Forgive my tongue in cheek rant today but we’ve got to address this first-world problem that steals so much time from our lives – the reply all.
Imagine, someone sends out a building-wide email about company news or even something personal. It was easier to tell everyone at the same time about the news. It’s what the building-wide email was made for. Then it begins. Another person hits reply all with their response. Someone else feels the need to chime in too. After all, not everyone knows your thoughts on the subject. Next thing you know you’ve received 10 emails that have no application to you.
In today’s blog, I want to address this along with ways to combat it. And the word combat was used on purpose. It’s war.
Should I Use Reply All?
It sounds simple but in all truth, you’re reading this so you know people still do it. Don’t add to it. I can’t think of any time you should hit reply all. Not even on the pot luck lunch. Go create a signup genius form and send it out, they’re free!

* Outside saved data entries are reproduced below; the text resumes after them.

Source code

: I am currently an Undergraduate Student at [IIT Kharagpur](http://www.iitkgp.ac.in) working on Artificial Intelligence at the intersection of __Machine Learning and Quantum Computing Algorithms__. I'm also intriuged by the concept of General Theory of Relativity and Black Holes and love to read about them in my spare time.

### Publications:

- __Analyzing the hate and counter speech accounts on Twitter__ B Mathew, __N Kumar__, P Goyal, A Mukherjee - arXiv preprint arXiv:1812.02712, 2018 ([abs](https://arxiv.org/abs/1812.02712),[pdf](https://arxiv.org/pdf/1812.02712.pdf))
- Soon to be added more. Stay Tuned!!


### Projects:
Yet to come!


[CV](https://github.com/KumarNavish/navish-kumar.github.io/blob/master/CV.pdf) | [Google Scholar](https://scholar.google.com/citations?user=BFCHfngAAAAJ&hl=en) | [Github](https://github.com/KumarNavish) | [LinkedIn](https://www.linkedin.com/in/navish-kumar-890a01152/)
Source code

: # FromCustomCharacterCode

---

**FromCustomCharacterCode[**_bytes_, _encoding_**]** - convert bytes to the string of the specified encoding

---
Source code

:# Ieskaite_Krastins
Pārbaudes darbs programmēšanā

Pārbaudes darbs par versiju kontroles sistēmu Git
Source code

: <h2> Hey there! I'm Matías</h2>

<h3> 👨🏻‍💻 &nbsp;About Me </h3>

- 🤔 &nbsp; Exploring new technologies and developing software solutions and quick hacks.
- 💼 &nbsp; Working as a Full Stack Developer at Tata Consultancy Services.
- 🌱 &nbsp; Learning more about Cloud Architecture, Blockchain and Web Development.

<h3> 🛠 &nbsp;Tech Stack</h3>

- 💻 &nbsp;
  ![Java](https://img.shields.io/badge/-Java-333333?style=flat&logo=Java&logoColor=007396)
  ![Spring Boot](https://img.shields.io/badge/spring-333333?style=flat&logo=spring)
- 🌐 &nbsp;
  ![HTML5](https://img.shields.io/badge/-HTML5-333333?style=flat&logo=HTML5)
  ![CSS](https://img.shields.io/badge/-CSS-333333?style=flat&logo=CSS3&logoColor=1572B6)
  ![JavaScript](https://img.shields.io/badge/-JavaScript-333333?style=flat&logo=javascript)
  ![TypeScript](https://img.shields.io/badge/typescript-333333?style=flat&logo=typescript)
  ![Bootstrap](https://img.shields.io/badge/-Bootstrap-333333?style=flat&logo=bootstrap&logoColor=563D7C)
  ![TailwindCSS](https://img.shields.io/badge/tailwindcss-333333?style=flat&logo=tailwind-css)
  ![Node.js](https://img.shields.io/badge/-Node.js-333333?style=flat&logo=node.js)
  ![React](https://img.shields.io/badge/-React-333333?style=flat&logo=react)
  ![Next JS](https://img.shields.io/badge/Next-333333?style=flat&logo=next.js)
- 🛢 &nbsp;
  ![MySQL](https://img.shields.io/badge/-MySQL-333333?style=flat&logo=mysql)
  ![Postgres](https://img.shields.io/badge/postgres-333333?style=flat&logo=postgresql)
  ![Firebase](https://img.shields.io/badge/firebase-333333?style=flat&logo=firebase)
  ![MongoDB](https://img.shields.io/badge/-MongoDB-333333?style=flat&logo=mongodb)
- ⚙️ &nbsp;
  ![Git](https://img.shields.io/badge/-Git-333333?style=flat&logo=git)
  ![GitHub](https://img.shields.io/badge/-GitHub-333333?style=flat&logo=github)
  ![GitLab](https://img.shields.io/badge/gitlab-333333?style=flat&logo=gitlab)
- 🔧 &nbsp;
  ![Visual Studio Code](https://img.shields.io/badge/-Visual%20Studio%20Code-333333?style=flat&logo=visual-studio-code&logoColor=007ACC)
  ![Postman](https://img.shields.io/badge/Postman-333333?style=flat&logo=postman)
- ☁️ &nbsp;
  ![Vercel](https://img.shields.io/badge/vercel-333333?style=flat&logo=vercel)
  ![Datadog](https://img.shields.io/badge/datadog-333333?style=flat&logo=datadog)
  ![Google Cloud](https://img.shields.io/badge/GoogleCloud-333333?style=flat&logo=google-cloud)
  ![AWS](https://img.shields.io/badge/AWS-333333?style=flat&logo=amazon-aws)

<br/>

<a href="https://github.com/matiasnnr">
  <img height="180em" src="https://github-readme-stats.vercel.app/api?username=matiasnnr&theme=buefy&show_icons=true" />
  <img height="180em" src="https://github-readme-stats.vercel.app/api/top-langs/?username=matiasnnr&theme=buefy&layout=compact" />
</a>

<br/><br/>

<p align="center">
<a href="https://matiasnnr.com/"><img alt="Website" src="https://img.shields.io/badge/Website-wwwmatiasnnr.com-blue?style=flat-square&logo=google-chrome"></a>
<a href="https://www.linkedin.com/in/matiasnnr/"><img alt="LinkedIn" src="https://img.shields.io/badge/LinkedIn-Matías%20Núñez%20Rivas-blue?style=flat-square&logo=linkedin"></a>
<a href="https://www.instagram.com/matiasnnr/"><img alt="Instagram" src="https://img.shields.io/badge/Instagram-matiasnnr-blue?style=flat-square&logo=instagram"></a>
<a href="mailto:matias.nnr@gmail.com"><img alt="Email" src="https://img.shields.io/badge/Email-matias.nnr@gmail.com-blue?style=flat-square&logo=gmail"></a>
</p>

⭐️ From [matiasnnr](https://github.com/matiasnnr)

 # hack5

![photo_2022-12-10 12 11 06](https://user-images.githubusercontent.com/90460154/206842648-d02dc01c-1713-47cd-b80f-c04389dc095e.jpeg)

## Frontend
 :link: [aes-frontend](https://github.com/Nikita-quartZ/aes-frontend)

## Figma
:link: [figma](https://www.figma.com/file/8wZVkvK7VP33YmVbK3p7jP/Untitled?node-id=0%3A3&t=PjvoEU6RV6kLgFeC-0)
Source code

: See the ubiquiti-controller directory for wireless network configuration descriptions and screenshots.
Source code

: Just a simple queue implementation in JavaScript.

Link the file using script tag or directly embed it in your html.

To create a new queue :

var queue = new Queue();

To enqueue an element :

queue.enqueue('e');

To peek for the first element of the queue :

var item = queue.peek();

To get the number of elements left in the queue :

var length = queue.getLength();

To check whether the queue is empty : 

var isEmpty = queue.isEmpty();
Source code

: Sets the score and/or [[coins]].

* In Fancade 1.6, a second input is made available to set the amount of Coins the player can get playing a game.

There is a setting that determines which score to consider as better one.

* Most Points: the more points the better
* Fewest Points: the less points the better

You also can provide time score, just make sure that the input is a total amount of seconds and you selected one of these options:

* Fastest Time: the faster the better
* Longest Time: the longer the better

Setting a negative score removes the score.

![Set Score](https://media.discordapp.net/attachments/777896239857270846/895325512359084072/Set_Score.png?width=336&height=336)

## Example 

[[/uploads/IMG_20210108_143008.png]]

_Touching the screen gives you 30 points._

I really thought about titling this blog “when should I hit reply all?” and just having the word “never” be the content. I may still do that one day.
What To Use Instead
We all get it. You’re excited. But let’s reply individually to the person to express that you are excited for them, praying for them, etc. You can even be more detailed and personal when you aren’t sending it out to everyone on the list.
As the sender, consider using BCC in your email to the group. Using BCC removes the option of replying to all. This can also protect everyone’s email address from getting poached if your list is beyond just your internal company.
Did you know?
Each day, the average office worker receives 121 emails. Based on my email inbox currently, at least 25% of that has to be “reply all” comments. That percentage isn’t ground in facts – it’s just what it feels like. But still, in reality, imagine the productivity that could be returned to our days if we took the time to reply individually as needed.
I can’t end this post without at least one plug for Dogwood. Contact us for any of your digital marketing needs. Seriously, we’re really good at what we do. We’re also big-time against the reply-all button. Unified front.
Addendum:
There may actually be some business purposes on occasion. Make sure the discussion involves all on the email. If it doesn’t, remove those not needed from the email curse of the unneeded reply all.
In all seriousness, my hope was for a light-hearted jab at what is an occasional annoyance.